With less than four months to go until the Tokyo Games, Russia is yet to count its troops. The selection is no longer entirely theirs. They will have to get used to it. But its sports leaders seem very concerned about an accessory to the Olympic dressing: the anthem.
Failing to be able to play the original, banned version of the Tokyo Games, as well as the colours and the flag of the country, Russia could well see itself traveling to Japan carrying in its trunks a musical composition cut to mark the event. A substitute hymn that would identify Russia from the first notes. And, by the way, would bring the medalists their dose of emotion during the podium ceremonies.
Their latest idea: a piece of music by composer Piotr Tchaikovsky. Grandiose.
Stanislav Pozdnyakov, the president of the Russian Olympic Committee (ROC), explained Thursday, March 25th, that the project had already been discussed with the IOC. The Olympic body has not yet sent its response.
“We have found a compromise for all parties. We hope that the International Olympic Committee will accept our proposal very soon”, explained Stanislav Pozdnyakov.
The Russian Olympic Committee tested its project this year in some speed skating events. But he refrained from putting pressure on the organisers of major events on the international calendar, letting them use the competition’s official anthem for ceremonies involving Russian athletes.
The case is not so straightforward. By pronouncing Russia’s suspension from all Olympic and world competitions for a period of two years last December, the Court of Arbitration for Sport (CAS) did not settle all the issues at once. The anthem is one of them. Obviously, not the easiest.

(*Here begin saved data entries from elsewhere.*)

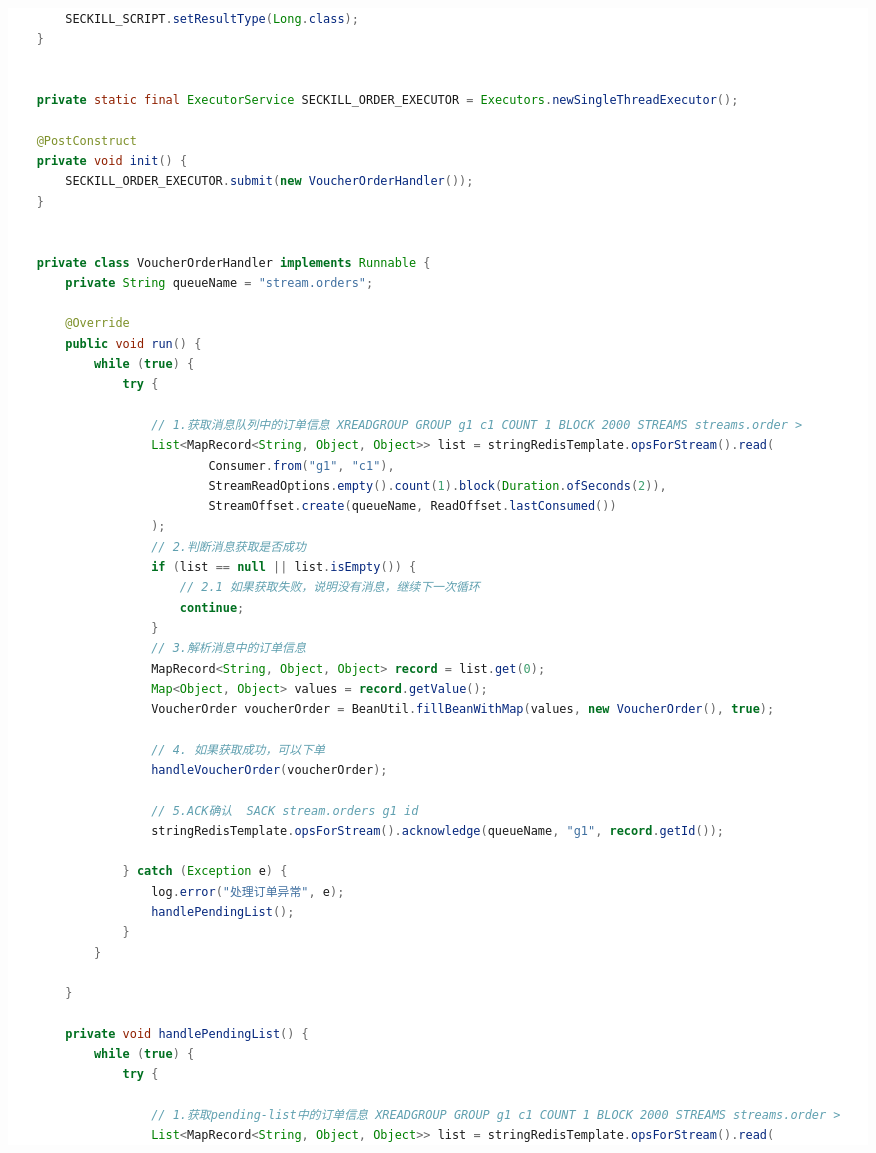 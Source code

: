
 ```java
        SECKILL_SCRIPT.setResultType(Long.class);
    }


    private static final ExecutorService SECKILL_ORDER_EXECUTOR = Executors.newSingleThreadExecutor();

    @PostConstruct
    private void init() {
        SECKILL_ORDER_EXECUTOR.submit(new VoucherOrderHandler());
    }


    private class VoucherOrderHandler implements Runnable {
        private String queueName = "stream.orders";

        @Override
        public void run() {
            while (true) {
                try {

                    // 1.获取消息队列中的订单信息 XREADGROUP GROUP g1 c1 COUNT 1 BLOCK 2000 STREAMS streams.order >
                    List<MapRecord<String, Object, Object>> list = stringRedisTemplate.opsForStream().read(
                            Consumer.from("g1", "c1"),
                            StreamReadOptions.empty().count(1).block(Duration.ofSeconds(2)),
                            StreamOffset.create(queueName, ReadOffset.lastConsumed())
                    );
                    // 2.判断消息获取是否成功
                    if (list == null || list.isEmpty()) {
                        // 2.1 如果获取失败，说明没有消息，继续下一次循环
                        continue;
                    }
                    // 3.解析消息中的订单信息
                    MapRecord<String, Object, Object> record = list.get(0);
                    Map<Object, Object> values = record.getValue();
                    VoucherOrder voucherOrder = BeanUtil.fillBeanWithMap(values, new VoucherOrder(), true);

                    // 4. 如果获取成功，可以下单
                    handleVoucherOrder(voucherOrder);

                    // 5.ACK确认  SACK stream.orders g1 id
                    stringRedisTemplate.opsForStream().acknowledge(queueName, "g1", record.getId());

                } catch (Exception e) {
                    log.error("处理订单异常", e);
                    handlePendingList();
                }
            }

        }

        private void handlePendingList() {
            while (true) {
                try {

                    // 1.获取pending-list中的订单信息 XREADGROUP GROUP g1 c1 COUNT 1 BLOCK 2000 STREAMS streams.order >
                    List<MapRecord<String, Object, Object>> list = stringRedisTemplate.opsForStream().read(
```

Last month, the Russian Olympic Committee suggested that the delegation of “Russia’s Olympic athletes” could be accompanied to the Games by a world-famous folk song “Katyusha”. But the CAS has rejected this first choice, citing a provision of its decision of last December according to which a Russian team can not in any case use “an anthem directly linked to Russia“.
But, imprudently, the CAS did not specify whether this provision concerned any music having a link with Russia. Russian sports leaders have therefore taken up the issue from the start, without refraining from looking into the most illustrious names of the past.
Piotr Tchaikovsky? Born in 1840 in Votkinsk, died 53 years later in Saint-Petersburg, the composer of Swan Lake and The Nutcracker could not be more Russian. But Stanislav Pozdnyakov suggests it: his music must now be considered “part of the world’s musical heritage“. Not false.
At the Tokyo Games, in less than 120 days, Russian athletes will have to wear the logo of their National Olympic Committee as their sole emblem. They will march behind the Olympic flag. But getting on the podium with the notes of Pyotr Tchaikovsky would look crazy.